Quick Links

'Invalid lp' during heap_xlog_delete

From:	Daniel Wood <hexexpert(at)comcast(dot)net>
To:	pgsql-hackers(at)postgresql(dot)org
Subject:	'Invalid lp' during heap_xlog_delete
Date:	2019-11-08 20:46:51
Message-ID:	822113470.250068.1573246011818@connect.xfinity.com
Views:	Whole Thread \| Raw Message \| Download mbox \| Resend email
Thread:
Lists:	pgsql-hackers

Page on disk has empty lp 1
* Insert into page lp 1

checkpoint START. Redo eventually starts here.
** Delete all rows on page.
autovac truncate
DropRelFileNodeBuffers - dirty page NOT written. lp 1 on disk still empty
checkpoint completes
crash
smgrtruncate - Not reached

heap_xlog_delete reads page with empty lp 1 and the delete fails.

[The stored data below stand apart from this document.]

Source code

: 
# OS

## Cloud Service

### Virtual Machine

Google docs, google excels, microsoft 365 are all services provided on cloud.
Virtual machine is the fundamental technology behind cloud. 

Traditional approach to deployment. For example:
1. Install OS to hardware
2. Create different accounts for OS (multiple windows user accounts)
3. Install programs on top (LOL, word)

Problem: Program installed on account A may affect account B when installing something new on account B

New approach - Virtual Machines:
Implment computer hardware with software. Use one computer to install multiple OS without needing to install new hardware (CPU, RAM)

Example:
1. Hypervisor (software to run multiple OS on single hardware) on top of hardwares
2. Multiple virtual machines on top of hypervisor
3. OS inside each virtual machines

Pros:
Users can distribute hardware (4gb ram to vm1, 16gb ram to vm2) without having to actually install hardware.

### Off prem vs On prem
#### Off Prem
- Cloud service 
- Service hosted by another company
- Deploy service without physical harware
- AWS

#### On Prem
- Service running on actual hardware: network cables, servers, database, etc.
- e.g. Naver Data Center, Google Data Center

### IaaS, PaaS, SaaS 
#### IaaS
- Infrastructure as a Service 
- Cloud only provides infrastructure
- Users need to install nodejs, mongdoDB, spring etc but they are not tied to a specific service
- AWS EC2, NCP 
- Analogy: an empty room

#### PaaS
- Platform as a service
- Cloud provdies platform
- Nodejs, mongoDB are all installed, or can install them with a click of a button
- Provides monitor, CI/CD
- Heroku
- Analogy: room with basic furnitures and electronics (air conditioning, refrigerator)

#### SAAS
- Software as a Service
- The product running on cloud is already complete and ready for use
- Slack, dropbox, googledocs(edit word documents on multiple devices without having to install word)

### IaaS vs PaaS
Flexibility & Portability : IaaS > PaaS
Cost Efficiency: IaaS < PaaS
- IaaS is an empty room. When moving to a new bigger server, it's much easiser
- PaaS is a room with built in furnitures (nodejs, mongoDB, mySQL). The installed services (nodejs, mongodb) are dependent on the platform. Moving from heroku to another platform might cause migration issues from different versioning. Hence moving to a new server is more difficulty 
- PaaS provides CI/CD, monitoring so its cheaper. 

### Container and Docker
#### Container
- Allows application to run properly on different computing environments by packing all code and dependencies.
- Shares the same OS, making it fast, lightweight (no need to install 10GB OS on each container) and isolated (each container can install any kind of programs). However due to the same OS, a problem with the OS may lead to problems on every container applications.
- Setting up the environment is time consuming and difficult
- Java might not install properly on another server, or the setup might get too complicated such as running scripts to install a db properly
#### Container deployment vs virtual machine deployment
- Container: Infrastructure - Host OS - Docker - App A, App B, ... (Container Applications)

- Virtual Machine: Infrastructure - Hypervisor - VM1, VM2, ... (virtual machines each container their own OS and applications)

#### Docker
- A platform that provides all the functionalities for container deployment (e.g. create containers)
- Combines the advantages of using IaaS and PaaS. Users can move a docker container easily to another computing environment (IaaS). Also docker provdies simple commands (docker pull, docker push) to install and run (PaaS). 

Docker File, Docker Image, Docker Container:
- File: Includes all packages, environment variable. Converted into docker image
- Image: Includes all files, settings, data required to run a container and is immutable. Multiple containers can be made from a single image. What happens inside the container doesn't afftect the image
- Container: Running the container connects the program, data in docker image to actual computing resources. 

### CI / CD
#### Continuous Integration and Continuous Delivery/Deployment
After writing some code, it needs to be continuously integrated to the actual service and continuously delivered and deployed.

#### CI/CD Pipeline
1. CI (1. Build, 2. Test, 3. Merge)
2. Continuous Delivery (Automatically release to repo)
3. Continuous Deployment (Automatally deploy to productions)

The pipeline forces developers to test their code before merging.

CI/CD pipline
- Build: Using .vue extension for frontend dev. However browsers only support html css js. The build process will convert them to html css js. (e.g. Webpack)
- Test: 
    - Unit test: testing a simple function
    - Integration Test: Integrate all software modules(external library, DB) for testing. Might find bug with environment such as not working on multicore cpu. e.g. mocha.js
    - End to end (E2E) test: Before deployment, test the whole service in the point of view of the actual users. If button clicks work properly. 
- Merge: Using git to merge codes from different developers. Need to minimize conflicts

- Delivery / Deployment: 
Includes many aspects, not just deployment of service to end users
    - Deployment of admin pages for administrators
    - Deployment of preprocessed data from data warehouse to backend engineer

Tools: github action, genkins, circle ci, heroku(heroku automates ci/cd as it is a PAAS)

The checkpoint can not have yet written * or ** before DropRelFileNodeBuffers invalidates either of those dirty page versions for this to repro.

Even if we reach the truncate we don't fsync it till the next checkpoint. So on filesystems which delay metadata updates a crash can lose the truncate.

Once we do the fsync(), for the truncate, the REDO read will return BLK_NOTFOUND and the DELETE REDO attempt will be skipped.
WIthout the fsync() or crashing before the truncate, the delete redo depends on the most recent version of the page having been written by the checkpoint.

Found during stress test and verified with pg_usleep's to test hypothesis.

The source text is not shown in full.